#### WHAT TO PRODUCE
Find every line below that contains the word "refresh" and copy it out.

#### STORED DATA
====

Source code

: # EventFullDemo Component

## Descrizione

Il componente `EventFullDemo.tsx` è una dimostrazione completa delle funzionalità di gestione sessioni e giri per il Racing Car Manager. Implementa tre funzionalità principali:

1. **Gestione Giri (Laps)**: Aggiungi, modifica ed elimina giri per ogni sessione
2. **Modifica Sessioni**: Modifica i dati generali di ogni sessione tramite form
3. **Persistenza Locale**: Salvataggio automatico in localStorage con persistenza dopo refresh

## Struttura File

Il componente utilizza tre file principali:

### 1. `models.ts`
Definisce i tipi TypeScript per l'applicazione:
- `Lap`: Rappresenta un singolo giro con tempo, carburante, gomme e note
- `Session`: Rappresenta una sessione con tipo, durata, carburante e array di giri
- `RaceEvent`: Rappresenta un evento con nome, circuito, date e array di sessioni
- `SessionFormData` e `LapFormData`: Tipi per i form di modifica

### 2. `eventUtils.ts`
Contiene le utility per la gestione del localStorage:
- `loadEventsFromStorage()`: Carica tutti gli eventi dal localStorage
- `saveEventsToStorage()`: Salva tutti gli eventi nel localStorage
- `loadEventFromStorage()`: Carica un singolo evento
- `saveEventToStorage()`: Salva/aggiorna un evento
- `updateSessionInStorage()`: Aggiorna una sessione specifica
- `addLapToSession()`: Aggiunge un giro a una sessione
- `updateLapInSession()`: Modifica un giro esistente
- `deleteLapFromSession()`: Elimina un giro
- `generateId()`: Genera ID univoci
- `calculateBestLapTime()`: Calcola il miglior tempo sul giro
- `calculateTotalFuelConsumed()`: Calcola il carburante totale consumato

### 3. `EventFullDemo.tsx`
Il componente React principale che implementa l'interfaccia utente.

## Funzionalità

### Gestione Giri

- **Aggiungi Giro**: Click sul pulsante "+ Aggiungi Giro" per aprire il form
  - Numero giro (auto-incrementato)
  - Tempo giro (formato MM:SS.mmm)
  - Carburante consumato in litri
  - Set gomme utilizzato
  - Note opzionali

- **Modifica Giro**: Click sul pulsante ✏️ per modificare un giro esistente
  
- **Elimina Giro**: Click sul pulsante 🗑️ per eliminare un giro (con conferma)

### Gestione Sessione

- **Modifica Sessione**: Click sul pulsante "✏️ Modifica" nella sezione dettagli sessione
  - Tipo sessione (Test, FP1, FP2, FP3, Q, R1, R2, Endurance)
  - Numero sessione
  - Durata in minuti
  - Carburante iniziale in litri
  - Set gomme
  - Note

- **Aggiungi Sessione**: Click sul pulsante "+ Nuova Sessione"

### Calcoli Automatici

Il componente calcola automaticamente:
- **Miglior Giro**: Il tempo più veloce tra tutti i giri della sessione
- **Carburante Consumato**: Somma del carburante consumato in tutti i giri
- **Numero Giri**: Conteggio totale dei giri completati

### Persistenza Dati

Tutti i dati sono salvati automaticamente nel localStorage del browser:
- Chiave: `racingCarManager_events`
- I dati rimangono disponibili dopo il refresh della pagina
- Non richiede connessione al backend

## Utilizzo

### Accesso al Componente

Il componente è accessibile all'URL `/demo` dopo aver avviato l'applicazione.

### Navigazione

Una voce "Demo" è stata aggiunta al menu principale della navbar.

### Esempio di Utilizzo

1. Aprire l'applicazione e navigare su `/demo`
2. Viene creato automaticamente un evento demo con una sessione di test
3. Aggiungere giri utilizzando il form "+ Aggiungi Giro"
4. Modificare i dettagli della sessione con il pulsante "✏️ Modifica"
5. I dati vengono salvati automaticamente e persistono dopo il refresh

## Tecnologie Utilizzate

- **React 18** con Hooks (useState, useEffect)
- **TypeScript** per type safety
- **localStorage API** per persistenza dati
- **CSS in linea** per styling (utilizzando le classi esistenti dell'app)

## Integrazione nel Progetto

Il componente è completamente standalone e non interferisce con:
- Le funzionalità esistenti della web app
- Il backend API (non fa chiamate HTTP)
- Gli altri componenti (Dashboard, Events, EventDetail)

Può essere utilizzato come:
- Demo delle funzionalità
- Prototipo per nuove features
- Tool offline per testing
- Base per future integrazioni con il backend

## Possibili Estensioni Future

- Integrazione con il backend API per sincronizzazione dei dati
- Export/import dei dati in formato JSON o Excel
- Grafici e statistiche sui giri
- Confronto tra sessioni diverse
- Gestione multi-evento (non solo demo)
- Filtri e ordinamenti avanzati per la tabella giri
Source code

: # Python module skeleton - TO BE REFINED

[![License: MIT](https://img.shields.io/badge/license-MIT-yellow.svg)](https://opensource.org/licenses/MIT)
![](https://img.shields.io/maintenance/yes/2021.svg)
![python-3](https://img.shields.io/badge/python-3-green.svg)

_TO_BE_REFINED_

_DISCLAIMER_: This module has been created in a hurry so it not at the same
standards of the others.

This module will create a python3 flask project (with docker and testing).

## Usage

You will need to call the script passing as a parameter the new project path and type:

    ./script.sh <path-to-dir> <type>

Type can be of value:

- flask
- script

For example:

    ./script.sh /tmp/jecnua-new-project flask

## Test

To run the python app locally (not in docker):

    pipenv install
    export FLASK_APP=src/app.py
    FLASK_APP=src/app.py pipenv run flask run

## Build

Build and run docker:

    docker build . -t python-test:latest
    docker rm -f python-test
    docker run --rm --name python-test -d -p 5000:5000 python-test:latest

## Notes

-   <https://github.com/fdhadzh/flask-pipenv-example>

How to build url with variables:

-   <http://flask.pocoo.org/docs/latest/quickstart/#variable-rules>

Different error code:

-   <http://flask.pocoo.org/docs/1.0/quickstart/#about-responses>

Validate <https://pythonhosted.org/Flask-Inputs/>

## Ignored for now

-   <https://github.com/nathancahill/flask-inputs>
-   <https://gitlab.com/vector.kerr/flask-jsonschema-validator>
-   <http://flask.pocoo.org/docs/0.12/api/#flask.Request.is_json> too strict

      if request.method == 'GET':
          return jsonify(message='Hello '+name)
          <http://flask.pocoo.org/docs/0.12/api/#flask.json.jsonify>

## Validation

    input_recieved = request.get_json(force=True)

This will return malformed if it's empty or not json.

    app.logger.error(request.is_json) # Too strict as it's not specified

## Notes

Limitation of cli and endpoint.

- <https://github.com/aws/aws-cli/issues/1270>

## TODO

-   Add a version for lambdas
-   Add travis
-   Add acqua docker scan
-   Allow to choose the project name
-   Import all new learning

====

#### OUTPUT
3. **Persistenza Locale**: Salvataggio automatico in localStorage con persistenza dopo refresh
- I dati rimangono disponibili dopo il refresh della pagina
5. I dati vengono salvati automaticamente e persistono dopo il refresh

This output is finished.